In July 2012, baker Jack Phillips, at Masterpiece Cakeshop in Colorado, refused to make a cake for the wedding reception of David Mullin and Charlie Craig. A law in Colorado prohibits businesses to refuse service based on race, sex, or sexual orientation.  After being denied a wedding cake at the bakery, the couple filed discrimination charges stating that Masterpiece Cakeshop had violated this law.

After filing complaints with the Colorado Civil Rights Division, Masterpiece Cakeshop was considered to have illegally discriminated against the same sex couple. “Businesses should not be allowed to violate the law and discriminate against us because of who we are and who we love,” Mullin says.  

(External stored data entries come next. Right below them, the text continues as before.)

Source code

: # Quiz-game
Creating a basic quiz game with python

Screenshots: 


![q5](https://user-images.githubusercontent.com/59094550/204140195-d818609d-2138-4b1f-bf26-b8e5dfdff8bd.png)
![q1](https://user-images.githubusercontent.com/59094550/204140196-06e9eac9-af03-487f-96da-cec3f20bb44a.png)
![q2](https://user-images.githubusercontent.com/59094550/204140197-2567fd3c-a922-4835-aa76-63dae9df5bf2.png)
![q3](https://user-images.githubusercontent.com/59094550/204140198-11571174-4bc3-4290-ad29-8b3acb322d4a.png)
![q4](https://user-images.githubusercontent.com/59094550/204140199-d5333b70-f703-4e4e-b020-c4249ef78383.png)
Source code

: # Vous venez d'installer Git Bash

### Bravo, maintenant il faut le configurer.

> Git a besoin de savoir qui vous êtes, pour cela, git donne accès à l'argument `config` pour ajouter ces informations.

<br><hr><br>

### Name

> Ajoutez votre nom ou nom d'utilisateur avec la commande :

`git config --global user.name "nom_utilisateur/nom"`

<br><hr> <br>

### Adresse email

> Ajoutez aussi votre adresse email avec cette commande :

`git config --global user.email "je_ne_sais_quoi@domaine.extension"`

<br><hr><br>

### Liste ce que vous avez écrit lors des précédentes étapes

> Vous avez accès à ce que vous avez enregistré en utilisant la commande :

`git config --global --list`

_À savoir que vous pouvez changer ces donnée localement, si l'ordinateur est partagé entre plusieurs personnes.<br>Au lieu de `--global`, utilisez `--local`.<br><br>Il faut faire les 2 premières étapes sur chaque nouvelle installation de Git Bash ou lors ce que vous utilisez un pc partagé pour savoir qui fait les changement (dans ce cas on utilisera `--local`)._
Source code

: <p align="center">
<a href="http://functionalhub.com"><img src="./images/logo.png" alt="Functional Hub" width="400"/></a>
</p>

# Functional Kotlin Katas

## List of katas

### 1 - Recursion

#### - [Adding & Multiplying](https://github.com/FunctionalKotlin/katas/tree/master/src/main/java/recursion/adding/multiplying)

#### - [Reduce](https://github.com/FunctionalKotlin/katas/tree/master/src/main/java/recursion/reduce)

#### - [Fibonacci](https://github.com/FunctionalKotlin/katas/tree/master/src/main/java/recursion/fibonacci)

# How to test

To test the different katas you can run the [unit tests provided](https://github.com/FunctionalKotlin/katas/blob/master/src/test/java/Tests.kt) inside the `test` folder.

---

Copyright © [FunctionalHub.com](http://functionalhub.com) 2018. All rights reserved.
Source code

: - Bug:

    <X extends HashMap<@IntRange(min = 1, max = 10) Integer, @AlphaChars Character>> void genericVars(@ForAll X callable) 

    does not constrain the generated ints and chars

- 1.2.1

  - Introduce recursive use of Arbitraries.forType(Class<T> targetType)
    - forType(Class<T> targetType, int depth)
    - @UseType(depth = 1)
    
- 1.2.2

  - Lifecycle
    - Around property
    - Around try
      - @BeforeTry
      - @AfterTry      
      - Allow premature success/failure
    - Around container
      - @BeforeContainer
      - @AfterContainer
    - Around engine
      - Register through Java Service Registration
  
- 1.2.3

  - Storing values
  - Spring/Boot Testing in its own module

Phillips argues that making the wedding for a same sex couple would be going against his first amendment – freedom of expression and religious beliefs. After the couple won the civil court case, the state of Colorado said that Phillips must make any customer what they request. Instead of complying with the state’s orders, he stopped making wedding cakes for any customer that walked in the door. For many people, this raises an important question: is it fair that the government is allowed to tell a business owner what to sell and who to sell product to?  

After a victory in the Colorado Court of Appeals on August 13, 2015, Masterpiece Cakeshop appealed to the Colorado Supreme Court. When the court did not hear the case, Masterpiece Cakeshop asked the Supreme Court of the United States to hear the case. On June 26, 2018, the Supreme Court will review the decision from the Colorado Court of Appeals.